(Stored data)
※
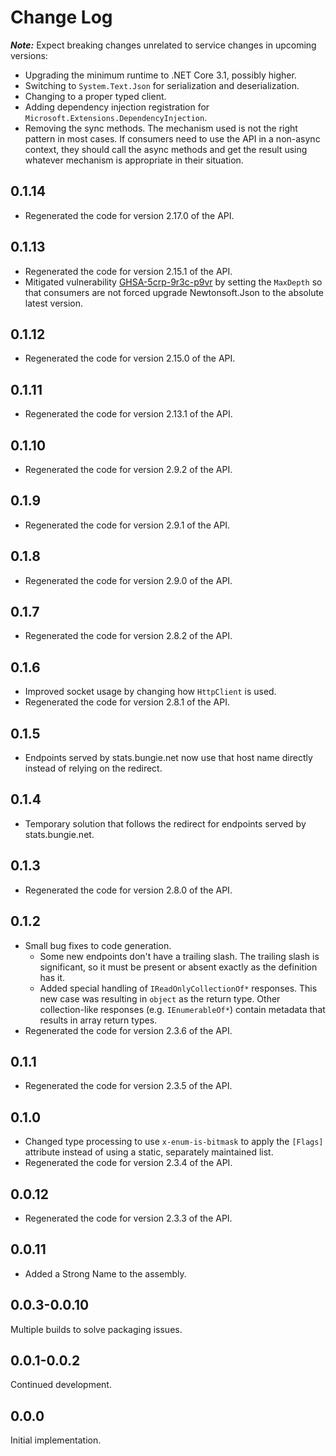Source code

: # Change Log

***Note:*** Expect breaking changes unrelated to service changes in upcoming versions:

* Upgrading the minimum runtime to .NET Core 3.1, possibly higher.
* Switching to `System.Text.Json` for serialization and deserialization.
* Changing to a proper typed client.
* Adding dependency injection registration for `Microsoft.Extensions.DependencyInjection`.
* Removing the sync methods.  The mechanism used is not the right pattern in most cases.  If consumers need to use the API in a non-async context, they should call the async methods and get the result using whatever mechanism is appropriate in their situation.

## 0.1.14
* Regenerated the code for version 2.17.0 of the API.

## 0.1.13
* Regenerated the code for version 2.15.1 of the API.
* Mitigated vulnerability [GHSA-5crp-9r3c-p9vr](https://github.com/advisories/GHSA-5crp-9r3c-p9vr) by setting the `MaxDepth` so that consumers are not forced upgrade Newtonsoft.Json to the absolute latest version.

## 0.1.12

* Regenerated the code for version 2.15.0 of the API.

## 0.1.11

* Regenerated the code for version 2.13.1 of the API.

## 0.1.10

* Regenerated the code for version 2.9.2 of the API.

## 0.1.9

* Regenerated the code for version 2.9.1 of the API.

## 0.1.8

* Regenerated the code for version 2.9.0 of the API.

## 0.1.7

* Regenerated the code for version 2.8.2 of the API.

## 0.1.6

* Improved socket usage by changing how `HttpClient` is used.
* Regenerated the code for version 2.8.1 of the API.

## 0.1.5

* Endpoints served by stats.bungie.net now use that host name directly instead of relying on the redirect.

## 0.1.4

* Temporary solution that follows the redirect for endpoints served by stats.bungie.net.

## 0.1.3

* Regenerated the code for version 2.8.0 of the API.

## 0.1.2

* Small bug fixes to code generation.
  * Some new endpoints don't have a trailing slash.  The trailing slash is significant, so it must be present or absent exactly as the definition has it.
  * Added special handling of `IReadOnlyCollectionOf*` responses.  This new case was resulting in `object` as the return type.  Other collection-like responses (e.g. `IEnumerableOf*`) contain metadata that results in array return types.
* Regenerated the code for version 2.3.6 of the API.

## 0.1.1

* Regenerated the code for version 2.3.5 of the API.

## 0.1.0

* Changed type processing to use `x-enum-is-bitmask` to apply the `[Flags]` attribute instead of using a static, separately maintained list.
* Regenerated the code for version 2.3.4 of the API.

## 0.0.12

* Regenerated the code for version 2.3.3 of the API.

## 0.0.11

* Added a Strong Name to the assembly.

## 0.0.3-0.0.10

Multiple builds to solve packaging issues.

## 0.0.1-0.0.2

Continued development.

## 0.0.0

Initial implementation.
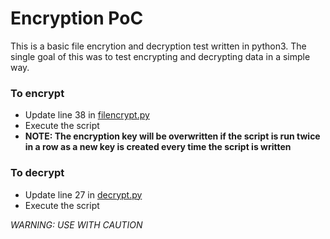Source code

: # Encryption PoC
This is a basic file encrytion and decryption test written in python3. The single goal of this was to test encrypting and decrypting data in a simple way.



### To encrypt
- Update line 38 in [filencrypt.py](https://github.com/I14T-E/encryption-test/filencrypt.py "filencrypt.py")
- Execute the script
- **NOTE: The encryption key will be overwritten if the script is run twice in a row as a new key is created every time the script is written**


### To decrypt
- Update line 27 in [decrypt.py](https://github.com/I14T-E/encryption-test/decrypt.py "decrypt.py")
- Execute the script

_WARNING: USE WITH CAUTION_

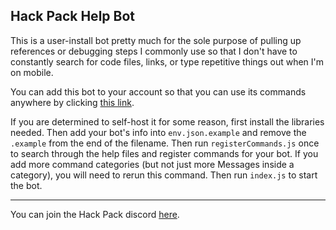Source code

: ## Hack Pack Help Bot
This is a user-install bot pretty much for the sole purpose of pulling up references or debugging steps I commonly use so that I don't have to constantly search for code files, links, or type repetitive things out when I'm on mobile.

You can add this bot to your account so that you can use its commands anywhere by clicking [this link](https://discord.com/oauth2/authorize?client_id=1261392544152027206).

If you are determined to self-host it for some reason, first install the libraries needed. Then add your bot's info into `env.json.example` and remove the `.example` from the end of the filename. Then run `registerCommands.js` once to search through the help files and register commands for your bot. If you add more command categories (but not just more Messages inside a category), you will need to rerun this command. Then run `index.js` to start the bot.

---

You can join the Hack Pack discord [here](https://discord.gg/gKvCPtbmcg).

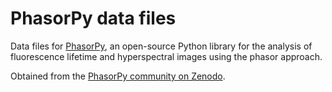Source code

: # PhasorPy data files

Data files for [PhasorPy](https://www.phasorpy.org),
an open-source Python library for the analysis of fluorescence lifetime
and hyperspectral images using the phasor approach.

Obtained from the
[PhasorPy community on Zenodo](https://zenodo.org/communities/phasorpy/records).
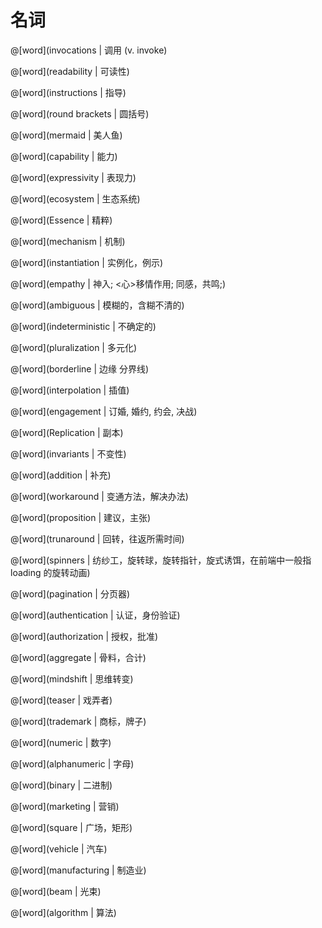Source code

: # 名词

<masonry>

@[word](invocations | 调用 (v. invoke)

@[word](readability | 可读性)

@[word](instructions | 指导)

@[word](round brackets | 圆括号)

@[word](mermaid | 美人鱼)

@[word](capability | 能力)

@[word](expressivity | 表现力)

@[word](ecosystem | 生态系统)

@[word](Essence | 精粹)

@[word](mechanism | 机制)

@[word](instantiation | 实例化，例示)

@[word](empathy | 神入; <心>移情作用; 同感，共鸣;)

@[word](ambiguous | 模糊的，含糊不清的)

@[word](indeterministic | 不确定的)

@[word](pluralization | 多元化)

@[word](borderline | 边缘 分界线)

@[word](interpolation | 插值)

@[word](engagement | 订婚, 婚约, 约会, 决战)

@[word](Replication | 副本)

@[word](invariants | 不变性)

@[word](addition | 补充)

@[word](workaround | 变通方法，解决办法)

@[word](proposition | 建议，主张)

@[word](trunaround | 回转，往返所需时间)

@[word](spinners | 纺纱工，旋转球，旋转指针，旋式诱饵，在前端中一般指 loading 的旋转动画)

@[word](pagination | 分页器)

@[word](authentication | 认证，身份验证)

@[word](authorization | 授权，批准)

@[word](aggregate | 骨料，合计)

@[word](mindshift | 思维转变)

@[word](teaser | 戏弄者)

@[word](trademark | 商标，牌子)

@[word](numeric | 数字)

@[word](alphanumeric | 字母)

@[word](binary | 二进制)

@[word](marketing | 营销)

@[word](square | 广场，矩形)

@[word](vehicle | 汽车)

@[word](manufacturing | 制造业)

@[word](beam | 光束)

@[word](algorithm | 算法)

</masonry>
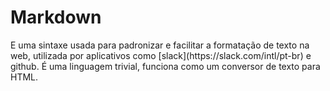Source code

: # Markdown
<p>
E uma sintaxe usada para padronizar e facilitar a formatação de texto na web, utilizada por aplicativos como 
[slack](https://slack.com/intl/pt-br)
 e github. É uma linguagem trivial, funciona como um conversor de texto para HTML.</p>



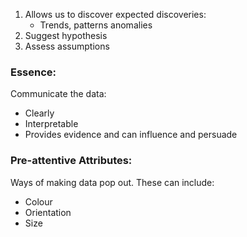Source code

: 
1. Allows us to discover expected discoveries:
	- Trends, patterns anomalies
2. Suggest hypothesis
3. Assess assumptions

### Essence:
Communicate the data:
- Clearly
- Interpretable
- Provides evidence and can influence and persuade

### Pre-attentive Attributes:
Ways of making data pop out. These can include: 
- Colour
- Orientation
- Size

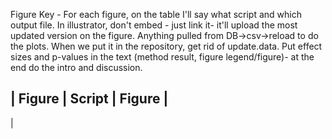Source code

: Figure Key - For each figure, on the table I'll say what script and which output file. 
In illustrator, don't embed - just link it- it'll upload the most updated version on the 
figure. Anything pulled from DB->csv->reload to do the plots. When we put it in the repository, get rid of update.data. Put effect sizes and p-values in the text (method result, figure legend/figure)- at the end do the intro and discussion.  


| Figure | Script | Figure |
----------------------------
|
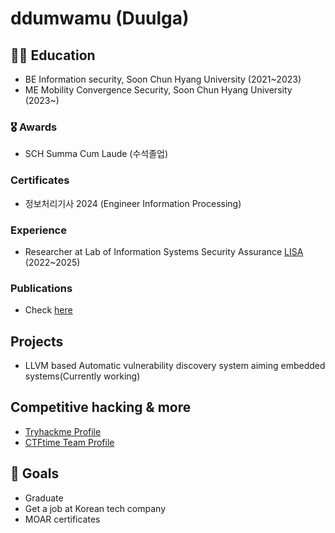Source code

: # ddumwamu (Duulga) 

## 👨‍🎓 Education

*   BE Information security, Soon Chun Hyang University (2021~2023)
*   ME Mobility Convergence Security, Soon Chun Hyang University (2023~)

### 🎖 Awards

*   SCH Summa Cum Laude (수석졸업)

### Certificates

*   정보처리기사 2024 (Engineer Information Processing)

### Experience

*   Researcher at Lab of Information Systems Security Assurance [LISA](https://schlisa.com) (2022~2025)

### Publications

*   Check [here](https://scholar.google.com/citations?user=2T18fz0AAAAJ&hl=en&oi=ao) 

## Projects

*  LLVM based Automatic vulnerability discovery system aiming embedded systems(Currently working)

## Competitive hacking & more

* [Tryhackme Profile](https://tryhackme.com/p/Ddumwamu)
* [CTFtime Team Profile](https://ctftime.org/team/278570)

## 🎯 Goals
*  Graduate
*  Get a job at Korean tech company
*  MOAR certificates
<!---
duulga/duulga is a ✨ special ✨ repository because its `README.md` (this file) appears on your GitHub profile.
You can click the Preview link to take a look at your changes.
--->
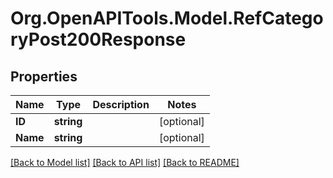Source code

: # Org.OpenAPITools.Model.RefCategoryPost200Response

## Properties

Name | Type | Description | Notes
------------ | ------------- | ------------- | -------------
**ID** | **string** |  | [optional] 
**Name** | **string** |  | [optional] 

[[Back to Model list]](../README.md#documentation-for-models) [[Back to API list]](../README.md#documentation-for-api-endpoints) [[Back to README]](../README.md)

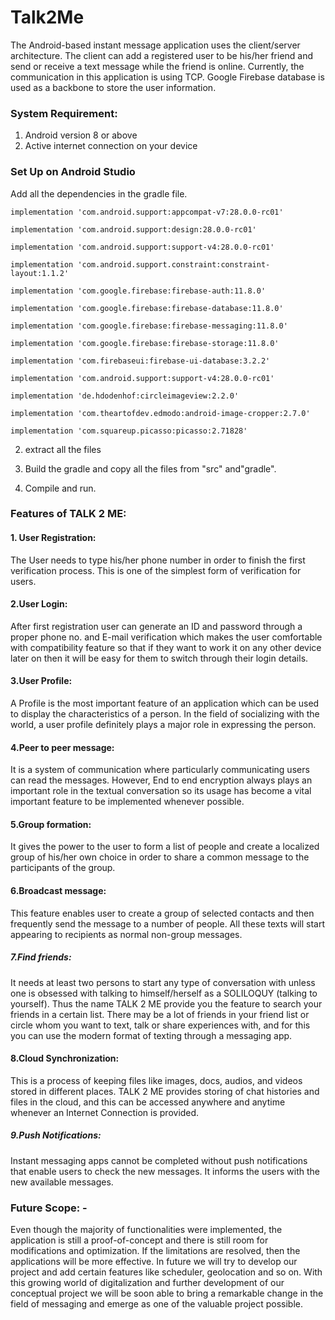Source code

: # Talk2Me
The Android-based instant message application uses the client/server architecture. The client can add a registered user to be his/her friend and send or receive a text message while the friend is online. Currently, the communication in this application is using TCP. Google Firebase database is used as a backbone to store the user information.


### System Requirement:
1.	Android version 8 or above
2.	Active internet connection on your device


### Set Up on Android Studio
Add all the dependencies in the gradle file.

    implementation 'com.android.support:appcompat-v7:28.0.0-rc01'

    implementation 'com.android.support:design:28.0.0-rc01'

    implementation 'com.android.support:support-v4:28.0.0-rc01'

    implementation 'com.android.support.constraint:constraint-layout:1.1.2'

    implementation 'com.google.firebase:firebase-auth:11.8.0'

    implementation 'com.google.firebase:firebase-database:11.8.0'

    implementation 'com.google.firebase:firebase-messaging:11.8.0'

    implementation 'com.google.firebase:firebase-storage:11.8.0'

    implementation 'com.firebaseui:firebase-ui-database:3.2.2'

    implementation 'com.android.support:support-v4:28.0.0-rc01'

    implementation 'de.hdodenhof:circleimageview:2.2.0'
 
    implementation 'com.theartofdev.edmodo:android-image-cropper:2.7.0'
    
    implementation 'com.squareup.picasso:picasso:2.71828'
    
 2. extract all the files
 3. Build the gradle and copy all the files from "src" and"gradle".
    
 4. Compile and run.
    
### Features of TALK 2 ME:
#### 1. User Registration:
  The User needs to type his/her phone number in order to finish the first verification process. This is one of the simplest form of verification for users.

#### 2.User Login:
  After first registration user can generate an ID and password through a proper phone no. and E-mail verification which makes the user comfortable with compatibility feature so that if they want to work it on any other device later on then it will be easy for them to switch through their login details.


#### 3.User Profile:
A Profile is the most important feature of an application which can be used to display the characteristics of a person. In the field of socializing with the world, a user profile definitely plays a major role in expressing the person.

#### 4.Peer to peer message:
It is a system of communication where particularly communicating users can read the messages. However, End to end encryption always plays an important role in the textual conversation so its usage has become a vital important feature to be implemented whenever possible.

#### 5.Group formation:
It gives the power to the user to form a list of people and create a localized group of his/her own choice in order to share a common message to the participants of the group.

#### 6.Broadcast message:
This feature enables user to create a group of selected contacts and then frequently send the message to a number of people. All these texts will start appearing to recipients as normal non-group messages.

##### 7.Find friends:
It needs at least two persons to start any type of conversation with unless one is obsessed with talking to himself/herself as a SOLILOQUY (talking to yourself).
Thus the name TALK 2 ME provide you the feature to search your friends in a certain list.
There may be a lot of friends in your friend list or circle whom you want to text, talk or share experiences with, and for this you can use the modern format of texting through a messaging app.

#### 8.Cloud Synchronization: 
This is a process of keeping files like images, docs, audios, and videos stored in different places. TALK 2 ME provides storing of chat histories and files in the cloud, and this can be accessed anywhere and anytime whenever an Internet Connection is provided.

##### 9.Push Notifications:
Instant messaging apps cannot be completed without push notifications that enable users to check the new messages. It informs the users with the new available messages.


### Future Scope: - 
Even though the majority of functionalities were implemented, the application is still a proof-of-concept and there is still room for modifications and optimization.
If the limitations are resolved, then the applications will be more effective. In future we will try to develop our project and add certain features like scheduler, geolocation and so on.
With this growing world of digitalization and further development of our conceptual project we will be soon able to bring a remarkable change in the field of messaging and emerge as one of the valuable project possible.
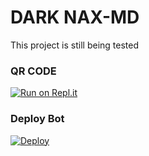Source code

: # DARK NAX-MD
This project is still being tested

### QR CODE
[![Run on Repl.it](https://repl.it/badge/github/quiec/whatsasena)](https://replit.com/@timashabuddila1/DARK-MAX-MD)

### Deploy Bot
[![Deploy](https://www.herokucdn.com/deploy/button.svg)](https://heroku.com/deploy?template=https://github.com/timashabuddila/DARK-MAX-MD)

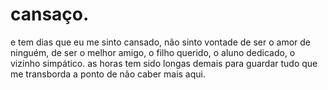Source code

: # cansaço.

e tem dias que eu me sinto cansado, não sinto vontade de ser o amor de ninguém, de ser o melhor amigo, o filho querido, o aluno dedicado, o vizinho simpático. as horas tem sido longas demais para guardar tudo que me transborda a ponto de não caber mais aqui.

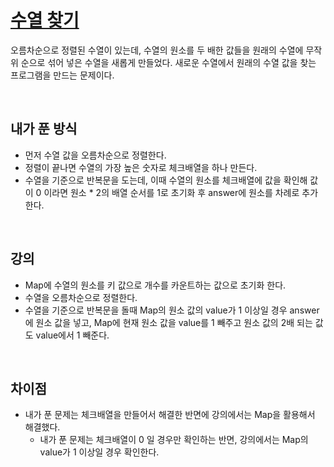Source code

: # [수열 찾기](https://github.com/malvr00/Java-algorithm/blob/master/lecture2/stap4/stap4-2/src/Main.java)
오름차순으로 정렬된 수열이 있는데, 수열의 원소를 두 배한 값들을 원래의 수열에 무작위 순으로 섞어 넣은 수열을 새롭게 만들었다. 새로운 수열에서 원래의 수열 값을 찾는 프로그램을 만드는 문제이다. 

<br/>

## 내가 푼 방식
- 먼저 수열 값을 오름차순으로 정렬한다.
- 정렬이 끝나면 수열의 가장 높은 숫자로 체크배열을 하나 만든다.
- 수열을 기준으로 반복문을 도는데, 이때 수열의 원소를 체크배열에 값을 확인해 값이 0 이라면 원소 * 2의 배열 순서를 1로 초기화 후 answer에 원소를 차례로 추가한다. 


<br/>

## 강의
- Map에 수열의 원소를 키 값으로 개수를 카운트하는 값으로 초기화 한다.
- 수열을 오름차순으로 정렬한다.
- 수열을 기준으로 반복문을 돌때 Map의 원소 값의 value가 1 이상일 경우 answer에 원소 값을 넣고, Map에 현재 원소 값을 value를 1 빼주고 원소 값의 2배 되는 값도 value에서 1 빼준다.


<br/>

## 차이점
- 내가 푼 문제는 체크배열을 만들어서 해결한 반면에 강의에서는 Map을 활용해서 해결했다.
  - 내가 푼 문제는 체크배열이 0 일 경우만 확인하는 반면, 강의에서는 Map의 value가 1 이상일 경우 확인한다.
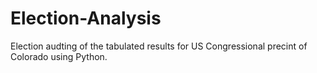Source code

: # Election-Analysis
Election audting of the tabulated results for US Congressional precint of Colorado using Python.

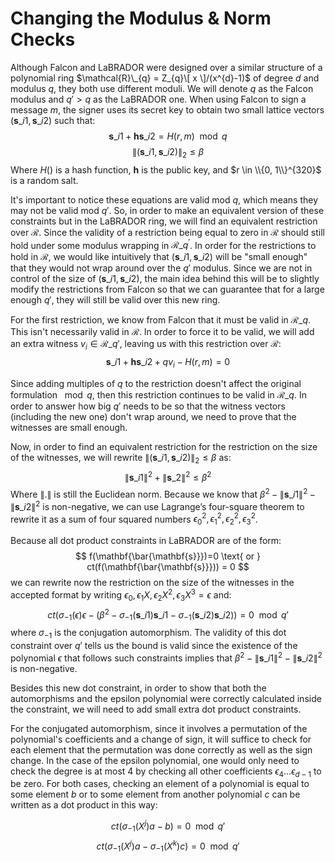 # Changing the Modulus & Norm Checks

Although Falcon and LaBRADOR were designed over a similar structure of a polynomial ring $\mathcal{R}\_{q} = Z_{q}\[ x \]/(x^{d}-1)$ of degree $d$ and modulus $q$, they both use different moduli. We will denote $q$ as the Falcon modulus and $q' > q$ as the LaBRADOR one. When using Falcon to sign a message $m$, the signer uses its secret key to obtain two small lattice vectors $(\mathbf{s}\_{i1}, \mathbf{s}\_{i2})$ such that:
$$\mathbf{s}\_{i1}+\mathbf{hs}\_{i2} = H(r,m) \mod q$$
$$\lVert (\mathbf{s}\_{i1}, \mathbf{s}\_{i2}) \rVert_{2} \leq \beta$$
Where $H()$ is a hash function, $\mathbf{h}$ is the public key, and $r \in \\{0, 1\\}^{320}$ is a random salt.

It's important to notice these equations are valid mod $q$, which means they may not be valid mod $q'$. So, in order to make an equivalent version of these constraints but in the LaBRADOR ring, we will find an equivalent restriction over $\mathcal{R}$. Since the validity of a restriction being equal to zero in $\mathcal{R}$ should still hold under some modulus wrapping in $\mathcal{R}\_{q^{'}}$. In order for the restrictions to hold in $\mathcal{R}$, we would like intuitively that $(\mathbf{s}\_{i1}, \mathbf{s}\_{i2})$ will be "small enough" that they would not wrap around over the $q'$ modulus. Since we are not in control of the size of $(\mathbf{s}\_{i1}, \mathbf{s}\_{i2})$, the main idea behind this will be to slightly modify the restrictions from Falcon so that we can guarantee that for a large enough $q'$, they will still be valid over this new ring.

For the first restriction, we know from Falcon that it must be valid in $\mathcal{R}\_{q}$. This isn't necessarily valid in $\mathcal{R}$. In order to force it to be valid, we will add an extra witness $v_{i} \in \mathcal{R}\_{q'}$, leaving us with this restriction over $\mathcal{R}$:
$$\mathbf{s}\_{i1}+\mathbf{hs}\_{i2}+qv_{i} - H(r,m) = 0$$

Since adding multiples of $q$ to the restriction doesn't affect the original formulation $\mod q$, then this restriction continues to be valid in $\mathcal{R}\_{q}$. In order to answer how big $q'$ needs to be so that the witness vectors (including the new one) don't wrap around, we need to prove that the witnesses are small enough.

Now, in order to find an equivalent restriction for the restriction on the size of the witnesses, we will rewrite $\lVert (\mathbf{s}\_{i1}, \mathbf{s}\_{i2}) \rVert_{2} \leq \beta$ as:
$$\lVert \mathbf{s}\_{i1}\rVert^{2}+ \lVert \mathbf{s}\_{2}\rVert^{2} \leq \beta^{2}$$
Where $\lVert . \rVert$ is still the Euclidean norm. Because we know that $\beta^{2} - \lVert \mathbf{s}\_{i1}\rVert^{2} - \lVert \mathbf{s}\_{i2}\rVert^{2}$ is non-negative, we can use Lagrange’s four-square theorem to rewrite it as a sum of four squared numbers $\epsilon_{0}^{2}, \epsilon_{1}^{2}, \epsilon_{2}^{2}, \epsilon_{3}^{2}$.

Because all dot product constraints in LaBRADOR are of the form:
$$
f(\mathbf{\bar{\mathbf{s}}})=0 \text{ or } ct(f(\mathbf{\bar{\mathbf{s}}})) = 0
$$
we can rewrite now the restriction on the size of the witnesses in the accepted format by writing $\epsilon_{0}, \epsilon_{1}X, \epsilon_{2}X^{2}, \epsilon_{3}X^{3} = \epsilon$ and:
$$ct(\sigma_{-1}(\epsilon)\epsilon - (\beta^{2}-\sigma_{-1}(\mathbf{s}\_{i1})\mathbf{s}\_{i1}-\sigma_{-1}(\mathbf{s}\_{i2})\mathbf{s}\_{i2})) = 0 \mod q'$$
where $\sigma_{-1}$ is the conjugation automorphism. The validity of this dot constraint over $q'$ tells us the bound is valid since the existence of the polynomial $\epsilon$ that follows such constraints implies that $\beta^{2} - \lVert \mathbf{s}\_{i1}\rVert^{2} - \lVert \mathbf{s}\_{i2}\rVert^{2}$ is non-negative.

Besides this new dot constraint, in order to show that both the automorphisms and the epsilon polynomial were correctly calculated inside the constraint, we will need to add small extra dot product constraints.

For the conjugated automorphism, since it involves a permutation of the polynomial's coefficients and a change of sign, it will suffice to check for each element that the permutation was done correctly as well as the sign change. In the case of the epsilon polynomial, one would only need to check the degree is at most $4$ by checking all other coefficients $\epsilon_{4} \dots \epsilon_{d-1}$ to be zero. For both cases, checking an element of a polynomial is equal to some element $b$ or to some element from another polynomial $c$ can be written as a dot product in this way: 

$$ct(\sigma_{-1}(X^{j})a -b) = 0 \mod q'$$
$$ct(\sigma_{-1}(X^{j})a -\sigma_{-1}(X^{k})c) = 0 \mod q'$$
※
■ **WHAT IS NEEDED**
When the word "first" shows up in a line of the entries, report that line.

■ **ANSWER FOR THIS EXERCISE**
If you are determined to self-host it for some reason, first install the libraries needed. Then add your bot's info into `env.json.example` and remove the `.example` from the end of the filename. Then run `registerCommands.js` once to search through the help files and register commands for your bot. If you add more command categories (but not just more Messages inside a category), you will need to rerun this command. Then run `index.js` to start the bot.
  The User needs to type his/her phone number in order to finish the first verification process. This is one of the simplest form of verification for users.
  After first registration user can generate an ID and password through a proper phone no. and E-mail verification which makes the user comfortable with compatibility feature so that if they want to work it on any other device later on then it will be easy for them to switch through their login details.
For the first restriction, we know from Falcon that it must be valid in $\mathcal{R}\_{q}$. This isn't necessarily valid in $\mathcal{R}$. In order to force it to be valid, we will add an extra witness $v_{i} \in \mathcal{R}\_{q'}$, leaving us with this restriction over $\mathcal{R}$:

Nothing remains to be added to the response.